Aim of the exercise
The expected output is each line below containing "newcommand", copied in full.

Information supplied
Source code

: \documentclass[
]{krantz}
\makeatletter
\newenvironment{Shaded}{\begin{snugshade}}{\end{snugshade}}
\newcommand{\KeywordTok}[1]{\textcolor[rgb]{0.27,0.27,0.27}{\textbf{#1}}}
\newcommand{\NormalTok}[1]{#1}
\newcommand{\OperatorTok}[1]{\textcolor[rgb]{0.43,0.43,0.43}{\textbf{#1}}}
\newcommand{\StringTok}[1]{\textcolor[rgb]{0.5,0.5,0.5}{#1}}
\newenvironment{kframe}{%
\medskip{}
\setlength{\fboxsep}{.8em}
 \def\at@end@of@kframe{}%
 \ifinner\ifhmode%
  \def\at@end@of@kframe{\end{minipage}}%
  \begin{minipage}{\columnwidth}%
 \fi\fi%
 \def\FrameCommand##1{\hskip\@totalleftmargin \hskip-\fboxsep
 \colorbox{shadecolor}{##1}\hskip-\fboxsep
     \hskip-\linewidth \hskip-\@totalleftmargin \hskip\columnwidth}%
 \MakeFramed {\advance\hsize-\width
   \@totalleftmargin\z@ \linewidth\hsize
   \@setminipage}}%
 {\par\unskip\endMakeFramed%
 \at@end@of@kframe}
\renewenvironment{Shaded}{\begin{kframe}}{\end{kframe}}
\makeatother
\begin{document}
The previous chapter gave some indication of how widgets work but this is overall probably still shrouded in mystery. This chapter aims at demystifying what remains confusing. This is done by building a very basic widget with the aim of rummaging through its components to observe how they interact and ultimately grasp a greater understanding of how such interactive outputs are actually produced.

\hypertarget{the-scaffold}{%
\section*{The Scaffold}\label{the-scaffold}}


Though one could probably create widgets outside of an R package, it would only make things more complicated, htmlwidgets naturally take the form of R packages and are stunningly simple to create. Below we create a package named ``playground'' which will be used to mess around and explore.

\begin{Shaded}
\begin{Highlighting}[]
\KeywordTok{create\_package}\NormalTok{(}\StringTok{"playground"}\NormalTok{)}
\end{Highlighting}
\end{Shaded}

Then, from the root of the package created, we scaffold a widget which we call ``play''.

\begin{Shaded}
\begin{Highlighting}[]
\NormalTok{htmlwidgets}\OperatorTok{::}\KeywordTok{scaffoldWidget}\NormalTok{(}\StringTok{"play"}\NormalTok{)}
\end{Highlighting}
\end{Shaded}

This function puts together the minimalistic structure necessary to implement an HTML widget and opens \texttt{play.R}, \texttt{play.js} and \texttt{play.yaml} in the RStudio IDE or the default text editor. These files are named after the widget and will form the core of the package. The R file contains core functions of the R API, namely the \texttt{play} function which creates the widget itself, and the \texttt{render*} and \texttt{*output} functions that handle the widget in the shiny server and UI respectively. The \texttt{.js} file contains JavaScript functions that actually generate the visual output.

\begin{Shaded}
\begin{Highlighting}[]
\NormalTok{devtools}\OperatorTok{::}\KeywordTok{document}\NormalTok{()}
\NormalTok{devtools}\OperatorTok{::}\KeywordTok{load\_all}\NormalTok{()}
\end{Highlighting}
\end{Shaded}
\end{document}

Answer box
\newcommand{\KeywordTok}[1]{\textcolor[rgb]{0.27,0.27,0.27}{\textbf{#1}}}
\newcommand{\NormalTok}[1]{#1}
\newcommand{\OperatorTok}[1]{\textcolor[rgb]{0.43,0.43,0.43}{\textbf{#1}}}
\newcommand{\StringTok}[1]{\textcolor[rgb]{0.5,0.5,0.5}{#1}}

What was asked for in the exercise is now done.